Items from a dataset:
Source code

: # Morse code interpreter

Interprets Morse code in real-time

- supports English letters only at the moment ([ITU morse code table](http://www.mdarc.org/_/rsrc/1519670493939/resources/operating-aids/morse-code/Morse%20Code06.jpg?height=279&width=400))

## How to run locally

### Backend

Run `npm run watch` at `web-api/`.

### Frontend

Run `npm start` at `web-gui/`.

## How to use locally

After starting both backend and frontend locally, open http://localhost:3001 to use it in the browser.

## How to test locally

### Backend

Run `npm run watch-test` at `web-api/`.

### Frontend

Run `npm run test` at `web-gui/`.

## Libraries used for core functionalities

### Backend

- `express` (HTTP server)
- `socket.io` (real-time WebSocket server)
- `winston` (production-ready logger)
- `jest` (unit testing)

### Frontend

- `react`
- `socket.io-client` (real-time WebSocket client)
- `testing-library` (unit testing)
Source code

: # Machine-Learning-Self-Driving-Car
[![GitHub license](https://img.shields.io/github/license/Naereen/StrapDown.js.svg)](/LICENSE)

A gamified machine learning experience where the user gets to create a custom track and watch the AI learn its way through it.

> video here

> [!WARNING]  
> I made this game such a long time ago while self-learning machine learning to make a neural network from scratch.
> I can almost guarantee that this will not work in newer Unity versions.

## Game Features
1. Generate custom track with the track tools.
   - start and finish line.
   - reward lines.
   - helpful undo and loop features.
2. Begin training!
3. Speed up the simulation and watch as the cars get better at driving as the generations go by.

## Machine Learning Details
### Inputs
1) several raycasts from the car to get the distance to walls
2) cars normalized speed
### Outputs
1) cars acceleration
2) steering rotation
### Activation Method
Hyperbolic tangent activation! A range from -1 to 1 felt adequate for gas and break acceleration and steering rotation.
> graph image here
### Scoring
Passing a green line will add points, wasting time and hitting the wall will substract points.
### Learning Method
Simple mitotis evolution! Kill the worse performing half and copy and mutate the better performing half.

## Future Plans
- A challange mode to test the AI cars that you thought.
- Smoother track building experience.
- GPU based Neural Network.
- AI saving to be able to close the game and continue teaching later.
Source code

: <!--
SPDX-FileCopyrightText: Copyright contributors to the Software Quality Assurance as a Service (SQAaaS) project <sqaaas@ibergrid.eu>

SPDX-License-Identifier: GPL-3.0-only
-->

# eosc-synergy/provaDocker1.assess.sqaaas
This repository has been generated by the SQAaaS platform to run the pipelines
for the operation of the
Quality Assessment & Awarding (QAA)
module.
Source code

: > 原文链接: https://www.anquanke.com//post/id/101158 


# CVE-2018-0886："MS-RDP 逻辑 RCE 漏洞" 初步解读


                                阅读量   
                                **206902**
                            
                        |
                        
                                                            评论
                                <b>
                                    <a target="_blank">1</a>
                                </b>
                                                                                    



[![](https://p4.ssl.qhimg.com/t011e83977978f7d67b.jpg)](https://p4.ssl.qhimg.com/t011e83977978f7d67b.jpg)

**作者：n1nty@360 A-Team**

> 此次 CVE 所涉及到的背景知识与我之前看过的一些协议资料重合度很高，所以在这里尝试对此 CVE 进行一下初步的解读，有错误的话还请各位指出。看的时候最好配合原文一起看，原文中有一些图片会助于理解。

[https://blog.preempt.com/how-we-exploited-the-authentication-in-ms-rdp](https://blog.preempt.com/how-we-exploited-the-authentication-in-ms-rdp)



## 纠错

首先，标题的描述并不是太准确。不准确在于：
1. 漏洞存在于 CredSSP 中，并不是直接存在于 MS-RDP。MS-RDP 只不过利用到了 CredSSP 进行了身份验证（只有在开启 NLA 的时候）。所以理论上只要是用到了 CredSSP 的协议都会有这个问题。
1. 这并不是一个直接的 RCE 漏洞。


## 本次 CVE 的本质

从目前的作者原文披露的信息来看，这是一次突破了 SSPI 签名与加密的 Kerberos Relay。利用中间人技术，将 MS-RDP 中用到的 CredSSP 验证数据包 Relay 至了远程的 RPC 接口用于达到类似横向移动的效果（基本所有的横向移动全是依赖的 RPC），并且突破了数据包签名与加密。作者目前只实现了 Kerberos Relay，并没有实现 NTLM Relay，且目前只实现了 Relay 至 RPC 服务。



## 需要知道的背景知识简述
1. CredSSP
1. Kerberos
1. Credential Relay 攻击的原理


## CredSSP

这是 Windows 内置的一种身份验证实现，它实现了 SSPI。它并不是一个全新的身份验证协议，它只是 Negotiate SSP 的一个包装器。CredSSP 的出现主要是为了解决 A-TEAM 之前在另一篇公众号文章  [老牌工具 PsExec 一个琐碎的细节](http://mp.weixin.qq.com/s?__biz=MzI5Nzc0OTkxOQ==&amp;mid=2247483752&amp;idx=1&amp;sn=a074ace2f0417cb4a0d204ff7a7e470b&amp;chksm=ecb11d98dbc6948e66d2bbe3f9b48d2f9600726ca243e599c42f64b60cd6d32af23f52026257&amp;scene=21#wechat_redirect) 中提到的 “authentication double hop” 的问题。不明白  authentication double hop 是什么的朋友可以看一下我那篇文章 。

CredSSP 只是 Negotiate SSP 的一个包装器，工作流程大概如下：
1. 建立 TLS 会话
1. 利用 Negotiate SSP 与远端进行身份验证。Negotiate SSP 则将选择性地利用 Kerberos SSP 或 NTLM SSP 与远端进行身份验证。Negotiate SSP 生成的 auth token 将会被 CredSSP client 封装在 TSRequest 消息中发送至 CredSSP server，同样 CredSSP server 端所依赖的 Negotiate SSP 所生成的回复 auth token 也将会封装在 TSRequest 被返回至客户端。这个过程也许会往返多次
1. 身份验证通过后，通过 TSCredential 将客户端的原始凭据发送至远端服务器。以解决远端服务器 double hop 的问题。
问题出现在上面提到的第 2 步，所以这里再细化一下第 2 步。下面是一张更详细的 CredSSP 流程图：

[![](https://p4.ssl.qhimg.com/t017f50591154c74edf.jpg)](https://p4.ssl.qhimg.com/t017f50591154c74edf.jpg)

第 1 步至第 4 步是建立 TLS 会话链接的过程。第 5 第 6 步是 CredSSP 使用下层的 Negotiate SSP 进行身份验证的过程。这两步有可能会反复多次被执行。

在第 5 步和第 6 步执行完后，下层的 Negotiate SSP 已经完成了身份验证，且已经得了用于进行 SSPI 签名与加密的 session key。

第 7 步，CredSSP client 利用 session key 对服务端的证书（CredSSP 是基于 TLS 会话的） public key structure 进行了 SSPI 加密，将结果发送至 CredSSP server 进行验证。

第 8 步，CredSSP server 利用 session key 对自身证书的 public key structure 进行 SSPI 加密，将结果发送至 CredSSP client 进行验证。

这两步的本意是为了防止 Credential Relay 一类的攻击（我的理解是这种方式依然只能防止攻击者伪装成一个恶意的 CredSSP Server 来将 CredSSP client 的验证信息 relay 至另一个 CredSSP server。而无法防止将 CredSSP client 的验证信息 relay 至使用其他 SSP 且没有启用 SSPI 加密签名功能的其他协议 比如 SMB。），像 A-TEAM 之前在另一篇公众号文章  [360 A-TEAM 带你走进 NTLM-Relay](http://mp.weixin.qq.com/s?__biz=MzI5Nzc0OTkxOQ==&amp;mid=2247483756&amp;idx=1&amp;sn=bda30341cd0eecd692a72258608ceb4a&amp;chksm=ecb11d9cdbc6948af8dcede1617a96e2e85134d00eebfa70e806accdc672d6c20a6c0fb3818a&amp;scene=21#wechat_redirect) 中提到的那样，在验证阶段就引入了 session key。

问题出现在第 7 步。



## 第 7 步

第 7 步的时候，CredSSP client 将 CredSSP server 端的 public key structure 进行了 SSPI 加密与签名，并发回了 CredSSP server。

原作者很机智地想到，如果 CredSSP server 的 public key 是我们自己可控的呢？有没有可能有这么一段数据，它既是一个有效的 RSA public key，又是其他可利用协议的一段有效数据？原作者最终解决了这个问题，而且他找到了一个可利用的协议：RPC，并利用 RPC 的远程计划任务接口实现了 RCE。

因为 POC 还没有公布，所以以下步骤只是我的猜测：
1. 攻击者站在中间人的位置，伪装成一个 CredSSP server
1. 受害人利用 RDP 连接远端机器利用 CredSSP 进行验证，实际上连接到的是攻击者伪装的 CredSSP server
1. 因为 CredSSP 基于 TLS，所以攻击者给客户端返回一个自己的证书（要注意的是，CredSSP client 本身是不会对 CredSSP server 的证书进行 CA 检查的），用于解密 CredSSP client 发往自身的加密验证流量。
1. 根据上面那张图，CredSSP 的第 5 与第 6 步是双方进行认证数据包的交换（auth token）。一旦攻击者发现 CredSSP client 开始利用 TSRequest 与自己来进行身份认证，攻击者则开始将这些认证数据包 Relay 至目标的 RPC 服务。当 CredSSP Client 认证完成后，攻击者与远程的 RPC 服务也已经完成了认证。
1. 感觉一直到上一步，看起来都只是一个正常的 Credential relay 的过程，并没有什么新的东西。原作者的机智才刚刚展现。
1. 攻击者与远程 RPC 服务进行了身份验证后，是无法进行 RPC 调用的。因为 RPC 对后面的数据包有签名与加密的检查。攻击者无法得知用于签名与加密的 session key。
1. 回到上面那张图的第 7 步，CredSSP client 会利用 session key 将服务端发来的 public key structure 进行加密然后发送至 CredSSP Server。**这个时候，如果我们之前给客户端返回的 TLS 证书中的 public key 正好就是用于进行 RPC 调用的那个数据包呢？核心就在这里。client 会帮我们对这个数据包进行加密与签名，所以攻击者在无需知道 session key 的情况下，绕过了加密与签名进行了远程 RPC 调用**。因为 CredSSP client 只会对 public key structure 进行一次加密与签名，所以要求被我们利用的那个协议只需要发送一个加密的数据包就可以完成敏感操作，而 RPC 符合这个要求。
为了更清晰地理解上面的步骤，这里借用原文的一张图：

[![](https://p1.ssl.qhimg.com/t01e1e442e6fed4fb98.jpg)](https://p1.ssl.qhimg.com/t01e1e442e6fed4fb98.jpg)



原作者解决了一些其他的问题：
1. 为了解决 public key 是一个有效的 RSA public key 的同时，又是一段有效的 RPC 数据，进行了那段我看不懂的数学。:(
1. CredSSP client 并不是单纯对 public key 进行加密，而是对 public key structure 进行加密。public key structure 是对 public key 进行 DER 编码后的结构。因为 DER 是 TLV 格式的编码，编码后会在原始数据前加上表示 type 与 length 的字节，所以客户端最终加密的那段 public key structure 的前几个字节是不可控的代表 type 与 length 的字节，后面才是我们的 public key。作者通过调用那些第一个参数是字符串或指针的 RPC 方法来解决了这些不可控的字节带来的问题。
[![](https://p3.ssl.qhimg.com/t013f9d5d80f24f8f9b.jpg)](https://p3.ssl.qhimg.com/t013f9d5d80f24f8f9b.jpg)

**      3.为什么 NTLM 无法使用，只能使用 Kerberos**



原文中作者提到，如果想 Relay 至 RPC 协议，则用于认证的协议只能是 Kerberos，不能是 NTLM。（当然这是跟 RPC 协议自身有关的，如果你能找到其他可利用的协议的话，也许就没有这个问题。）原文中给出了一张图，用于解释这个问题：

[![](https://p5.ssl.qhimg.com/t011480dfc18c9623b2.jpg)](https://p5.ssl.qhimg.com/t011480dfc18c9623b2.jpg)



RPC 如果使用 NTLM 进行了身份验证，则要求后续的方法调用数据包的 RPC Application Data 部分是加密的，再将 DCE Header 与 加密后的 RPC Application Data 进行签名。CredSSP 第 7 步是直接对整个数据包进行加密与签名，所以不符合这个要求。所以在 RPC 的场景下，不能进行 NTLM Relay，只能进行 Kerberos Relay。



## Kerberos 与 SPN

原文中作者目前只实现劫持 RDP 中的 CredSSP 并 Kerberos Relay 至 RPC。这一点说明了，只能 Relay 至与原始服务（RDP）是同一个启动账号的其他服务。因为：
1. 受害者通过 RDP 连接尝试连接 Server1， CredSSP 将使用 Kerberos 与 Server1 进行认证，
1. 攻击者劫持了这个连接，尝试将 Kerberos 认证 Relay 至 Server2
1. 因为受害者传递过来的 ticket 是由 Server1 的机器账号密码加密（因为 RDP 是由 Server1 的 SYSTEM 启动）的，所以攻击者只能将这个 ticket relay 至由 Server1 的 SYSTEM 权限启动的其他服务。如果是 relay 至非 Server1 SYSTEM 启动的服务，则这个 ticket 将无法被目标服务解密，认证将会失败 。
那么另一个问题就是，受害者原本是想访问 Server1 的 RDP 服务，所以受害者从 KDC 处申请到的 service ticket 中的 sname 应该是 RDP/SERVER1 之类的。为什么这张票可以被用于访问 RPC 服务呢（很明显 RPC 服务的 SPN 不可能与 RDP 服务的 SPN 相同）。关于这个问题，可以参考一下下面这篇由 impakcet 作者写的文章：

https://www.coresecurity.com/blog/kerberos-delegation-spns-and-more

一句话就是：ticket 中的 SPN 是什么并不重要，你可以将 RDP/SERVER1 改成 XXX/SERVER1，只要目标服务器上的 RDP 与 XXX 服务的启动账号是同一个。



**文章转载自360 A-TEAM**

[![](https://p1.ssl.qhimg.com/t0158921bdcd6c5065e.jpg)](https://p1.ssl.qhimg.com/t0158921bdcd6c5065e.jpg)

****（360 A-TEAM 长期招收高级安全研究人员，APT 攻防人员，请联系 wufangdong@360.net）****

§ **Exercise instructions**: Copy out each line of the data above, exactly, if it lies between the line holding "原作者很机智地想到，如果 CredSSP server 的" and the line holding "RPC 如果使用 NTLM", inclusive; copy no other line.

§ **Answer for this exercise**:
原作者很机智地想到，如果 CredSSP server 的 public key 是我们自己可控的呢？有没有可能有这么一段数据，它既是一个有效的 RSA public key，又是其他可利用协议的一段有效数据？原作者最终解决了这个问题，而且他找到了一个可利用的协议：RPC，并利用 RPC 的远程计划任务接口实现了 RCE。

因为 POC 还没有公布，所以以下步骤只是我的猜测：
1. 攻击者站在中间人的位置，伪装成一个 CredSSP server
1. 受害人利用 RDP 连接远端机器利用 CredSSP 进行验证，实际上连接到的是攻击者伪装的 CredSSP server
1. 因为 CredSSP 基于 TLS，所以攻击者给客户端返回一个自己的证书（要注意的是，CredSSP client 本身是不会对 CredSSP server 的证书进行 CA 检查的），用于解密 CredSSP client 发往自身的加密验证流量。
1. 根据上面那张图，CredSSP 的第 5 与第 6 步是双方进行认证数据包的交换（auth token）。一旦攻击者发现 CredSSP client 开始利用 TSRequest 与自己来进行身份认证，攻击者则开始将这些认证数据包 Relay 至目标的 RPC 服务。当 CredSSP Client 认证完成后，攻击者与远程的 RPC 服务也已经完成了认证。
1. 感觉一直到上一步，看起来都只是一个正常的 Credential relay 的过程，并没有什么新的东西。原作者的机智才刚刚展现。
1. 攻击者与远程 RPC 服务进行了身份验证后，是无法进行 RPC 调用的。因为 RPC 对后面的数据包有签名与加密的检查。攻击者无法得知用于签名与加密的 session key。
1. 回到上面那张图的第 7 步，CredSSP client 会利用 session key 将服务端发来的 public key structure 进行加密然后发送至 CredSSP Server。**这个时候，如果我们之前给客户端返回的 TLS 证书中的 public key 正好就是用于进行 RPC 调用的那个数据包呢？核心就在这里。client 会帮我们对这个数据包进行加密与签名，所以攻击者在无需知道 session key 的情况下，绕过了加密与签名进行了远程 RPC 调用**。因为 CredSSP client 只会对 public key structure 进行一次加密与签名，所以要求被我们利用的那个协议只需要发送一个加密的数据包就可以完成敏感操作，而 RPC 符合这个要求。
为了更清晰地理解上面的步骤，这里借用原文的一张图：

[![](https://p1.ssl.qhimg.com/t01e1e442e6fed4fb98.jpg)](https://p1.ssl.qhimg.com/t01e1e442e6fed4fb98.jpg)



原作者解决了一些其他的问题：
1. 为了解决 public key 是一个有效的 RSA public key 的同时，又是一段有效的 RPC 数据，进行了那段我看不懂的数学。:(
1. CredSSP client 并不是单纯对 public key 进行加密，而是对 public key structure 进行加密。public key structure 是对 public key 进行 DER 编码后的结构。因为 DER 是 TLV 格式的编码，编码后会在原始数据前加上表示 type 与 length 的字节，所以客户端最终加密的那段 public key structure 的前几个字节是不可控的代表 type 与 length 的字节，后面才是我们的 public key。作者通过调用那些第一个参数是字符串或指针的 RPC 方法来解决了这些不可控的字节带来的问题。
[![](https://p3.ssl.qhimg.com/t013f9d5d80f24f8f9b.jpg)](https://p3.ssl.qhimg.com/t013f9d5d80f24f8f9b.jpg)

**      3.为什么 NTLM 无法使用，只能使用 Kerberos**



原文中作者提到，如果想 Relay 至 RPC 协议，则用于认证的协议只能是 Kerberos，不能是 NTLM。（当然这是跟 RPC 协议自身有关的，如果你能找到其他可利用的协议的话，也许就没有这个问题。）原文中给出了一张图，用于解释这个问题：

[![](https://p5.ssl.qhimg.com/t011480dfc18c9623b2.jpg)](https://p5.ssl.qhimg.com/t011480dfc18c9623b2.jpg)



RPC 如果使用 NTLM 进行了身份验证，则要求后续的方法调用数据包的 RPC Application Data 部分是加密的，再将 DCE Header 与 加密后的 RPC Application Data 进行签名。CredSSP 第 7 步是直接对整个数据包进行加密与签名，所以不符合这个要求。所以在 RPC 的场景下，不能进行 NTLM Relay，只能进行 Kerberos Relay。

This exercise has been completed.